▶ Your goal: In the records below, some lines contain the word "복사해야". Copy each of them.

★ ★ ★

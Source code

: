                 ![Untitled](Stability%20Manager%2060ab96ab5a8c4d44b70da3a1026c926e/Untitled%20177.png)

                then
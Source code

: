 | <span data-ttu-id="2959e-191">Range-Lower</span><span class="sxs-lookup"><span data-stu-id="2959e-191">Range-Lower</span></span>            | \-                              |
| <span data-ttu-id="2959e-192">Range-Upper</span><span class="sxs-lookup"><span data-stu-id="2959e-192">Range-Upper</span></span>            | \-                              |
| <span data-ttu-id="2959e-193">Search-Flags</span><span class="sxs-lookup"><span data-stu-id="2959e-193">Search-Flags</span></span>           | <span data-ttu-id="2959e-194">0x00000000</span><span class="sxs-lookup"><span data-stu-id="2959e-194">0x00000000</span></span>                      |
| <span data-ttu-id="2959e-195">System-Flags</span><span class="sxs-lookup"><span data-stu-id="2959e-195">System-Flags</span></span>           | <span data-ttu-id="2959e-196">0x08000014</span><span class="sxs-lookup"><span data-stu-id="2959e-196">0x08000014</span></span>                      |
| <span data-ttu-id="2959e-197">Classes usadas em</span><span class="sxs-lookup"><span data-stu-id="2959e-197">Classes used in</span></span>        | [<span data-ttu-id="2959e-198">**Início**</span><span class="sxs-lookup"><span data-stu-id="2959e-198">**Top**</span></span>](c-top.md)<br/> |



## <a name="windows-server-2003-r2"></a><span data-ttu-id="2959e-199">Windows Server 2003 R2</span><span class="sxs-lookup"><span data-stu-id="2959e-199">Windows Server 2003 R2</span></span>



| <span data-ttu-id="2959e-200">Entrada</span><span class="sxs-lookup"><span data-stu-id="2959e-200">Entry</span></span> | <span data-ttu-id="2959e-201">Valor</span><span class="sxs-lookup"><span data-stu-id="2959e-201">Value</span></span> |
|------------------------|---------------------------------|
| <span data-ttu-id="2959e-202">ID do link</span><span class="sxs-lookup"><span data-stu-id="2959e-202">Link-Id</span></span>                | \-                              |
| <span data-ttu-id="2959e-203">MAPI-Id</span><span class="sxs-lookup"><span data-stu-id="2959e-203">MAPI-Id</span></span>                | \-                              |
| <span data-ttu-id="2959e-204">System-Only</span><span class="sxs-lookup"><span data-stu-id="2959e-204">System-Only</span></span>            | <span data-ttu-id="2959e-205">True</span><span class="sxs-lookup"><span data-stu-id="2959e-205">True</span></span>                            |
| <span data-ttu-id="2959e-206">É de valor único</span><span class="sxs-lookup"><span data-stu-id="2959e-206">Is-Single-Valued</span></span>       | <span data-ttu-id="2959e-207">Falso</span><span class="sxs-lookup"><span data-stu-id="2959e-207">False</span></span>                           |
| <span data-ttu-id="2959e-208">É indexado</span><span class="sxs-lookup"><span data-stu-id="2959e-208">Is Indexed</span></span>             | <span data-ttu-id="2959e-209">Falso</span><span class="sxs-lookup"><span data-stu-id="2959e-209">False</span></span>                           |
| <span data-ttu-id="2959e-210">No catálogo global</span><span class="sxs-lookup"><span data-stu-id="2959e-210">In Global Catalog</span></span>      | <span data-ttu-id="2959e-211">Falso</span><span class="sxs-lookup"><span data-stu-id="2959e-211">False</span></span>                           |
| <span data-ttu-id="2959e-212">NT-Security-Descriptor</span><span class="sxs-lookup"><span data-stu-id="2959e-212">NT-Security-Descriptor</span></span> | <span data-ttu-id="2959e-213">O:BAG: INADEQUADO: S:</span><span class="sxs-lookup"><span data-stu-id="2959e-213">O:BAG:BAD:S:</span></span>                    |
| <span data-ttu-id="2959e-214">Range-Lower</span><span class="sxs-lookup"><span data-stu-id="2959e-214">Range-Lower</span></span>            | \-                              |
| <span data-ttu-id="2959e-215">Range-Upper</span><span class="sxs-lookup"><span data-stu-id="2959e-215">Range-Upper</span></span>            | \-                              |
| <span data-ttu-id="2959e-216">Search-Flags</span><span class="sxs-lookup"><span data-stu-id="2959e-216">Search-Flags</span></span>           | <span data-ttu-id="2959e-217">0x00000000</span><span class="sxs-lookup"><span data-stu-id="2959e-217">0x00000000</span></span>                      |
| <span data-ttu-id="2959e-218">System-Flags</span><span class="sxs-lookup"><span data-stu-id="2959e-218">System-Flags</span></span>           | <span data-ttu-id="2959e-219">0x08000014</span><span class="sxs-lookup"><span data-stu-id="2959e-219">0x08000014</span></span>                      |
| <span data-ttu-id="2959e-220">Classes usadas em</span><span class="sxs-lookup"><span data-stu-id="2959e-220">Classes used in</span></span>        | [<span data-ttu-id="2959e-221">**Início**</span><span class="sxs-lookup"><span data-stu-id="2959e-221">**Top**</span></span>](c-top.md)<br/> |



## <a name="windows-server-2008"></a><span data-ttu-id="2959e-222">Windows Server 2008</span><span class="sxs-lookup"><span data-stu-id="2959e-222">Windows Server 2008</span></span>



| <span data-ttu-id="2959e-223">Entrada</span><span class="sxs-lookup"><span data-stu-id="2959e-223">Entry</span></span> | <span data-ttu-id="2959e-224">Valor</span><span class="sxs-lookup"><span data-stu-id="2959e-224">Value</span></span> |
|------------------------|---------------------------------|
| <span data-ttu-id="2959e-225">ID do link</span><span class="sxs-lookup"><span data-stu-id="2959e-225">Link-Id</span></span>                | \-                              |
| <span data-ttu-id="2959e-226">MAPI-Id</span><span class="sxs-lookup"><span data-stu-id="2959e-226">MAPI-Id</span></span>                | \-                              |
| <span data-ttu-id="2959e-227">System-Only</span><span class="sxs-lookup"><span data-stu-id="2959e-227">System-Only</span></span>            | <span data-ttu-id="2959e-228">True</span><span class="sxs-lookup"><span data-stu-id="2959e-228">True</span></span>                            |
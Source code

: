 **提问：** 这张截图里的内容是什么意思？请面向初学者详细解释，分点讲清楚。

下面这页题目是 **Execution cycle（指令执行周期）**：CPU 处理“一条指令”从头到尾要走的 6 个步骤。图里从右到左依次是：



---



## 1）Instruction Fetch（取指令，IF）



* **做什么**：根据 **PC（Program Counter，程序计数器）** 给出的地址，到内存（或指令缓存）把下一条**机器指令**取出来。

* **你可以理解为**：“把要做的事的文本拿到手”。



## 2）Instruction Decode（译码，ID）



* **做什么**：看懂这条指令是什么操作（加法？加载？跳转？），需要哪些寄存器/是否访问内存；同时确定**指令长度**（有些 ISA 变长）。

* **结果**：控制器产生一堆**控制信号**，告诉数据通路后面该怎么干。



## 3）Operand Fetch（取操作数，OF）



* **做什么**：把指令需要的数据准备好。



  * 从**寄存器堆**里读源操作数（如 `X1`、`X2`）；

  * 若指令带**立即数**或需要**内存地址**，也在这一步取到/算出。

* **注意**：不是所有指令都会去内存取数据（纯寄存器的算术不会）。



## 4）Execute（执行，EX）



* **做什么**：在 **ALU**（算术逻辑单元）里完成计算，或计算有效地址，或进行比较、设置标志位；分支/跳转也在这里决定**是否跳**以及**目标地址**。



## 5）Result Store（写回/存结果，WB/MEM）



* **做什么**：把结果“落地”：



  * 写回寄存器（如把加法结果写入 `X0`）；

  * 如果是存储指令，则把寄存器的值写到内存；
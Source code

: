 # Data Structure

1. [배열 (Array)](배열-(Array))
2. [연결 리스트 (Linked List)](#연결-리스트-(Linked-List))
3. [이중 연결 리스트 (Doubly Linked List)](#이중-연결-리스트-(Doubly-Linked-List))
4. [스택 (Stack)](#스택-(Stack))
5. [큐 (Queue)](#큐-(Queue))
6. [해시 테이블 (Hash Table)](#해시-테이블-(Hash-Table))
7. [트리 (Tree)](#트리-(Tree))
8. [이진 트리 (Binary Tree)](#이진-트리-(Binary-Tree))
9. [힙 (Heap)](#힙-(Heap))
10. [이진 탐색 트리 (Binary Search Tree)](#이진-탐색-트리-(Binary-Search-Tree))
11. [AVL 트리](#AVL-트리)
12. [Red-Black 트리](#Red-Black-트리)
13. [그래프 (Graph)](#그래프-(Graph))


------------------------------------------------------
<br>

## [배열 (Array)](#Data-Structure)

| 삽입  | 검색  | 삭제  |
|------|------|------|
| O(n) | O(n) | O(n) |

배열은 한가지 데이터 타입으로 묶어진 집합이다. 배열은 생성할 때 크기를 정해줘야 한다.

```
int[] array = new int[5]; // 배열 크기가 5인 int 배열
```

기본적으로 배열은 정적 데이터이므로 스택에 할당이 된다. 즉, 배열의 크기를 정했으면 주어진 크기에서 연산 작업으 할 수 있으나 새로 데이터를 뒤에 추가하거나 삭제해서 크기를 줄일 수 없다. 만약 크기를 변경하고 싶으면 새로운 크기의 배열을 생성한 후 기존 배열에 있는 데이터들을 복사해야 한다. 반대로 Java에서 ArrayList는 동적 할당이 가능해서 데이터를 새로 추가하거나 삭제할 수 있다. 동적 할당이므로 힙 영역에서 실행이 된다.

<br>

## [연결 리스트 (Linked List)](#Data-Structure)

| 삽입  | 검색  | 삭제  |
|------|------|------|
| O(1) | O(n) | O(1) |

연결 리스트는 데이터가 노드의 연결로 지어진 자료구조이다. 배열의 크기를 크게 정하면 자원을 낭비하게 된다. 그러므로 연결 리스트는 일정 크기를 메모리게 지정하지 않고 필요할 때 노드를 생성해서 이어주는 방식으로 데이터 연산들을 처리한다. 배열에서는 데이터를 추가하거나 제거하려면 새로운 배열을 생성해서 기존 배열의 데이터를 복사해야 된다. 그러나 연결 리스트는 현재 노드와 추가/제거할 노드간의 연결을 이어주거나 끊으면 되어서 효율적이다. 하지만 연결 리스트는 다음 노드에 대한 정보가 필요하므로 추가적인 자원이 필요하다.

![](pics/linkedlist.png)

★ ★ ★

▶ Your response:
기본적으로 배열은 정적 데이터이므로 스택에 할당이 된다. 즉, 배열의 크기를 정했으면 주어진 크기에서 연산 작업으 할 수 있으나 새로 데이터를 뒤에 추가하거나 삭제해서 크기를 줄일 수 없다. 만약 크기를 변경하고 싶으면 새로운 크기의 배열을 생성한 후 기존 배열에 있는 데이터들을 복사해야 한다. 반대로 Java에서 ArrayList는 동적 할당이 가능해서 데이터를 새로 추가하거나 삭제할 수 있다. 동적 할당이므로 힙 영역에서 실행이 된다.
연결 리스트는 데이터가 노드의 연결로 지어진 자료구조이다. 배열의 크기를 크게 정하면 자원을 낭비하게 된다. 그러므로 연결 리스트는 일정 크기를 메모리게 지정하지 않고 필요할 때 노드를 생성해서 이어주는 방식으로 데이터 연산들을 처리한다. 배열에서는 데이터를 추가하거나 제거하려면 새로운 배열을 생성해서 기존 배열의 데이터를 복사해야 된다. 그러나 연결 리스트는 현재 노드와 추가/제거할 노드간의 연결을 이어주거나 끊으면 되어서 효율적이다. 하지만 연결 리스트는 다음 노드에 대한 정보가 필요하므로 추가적인 자원이 필요하다.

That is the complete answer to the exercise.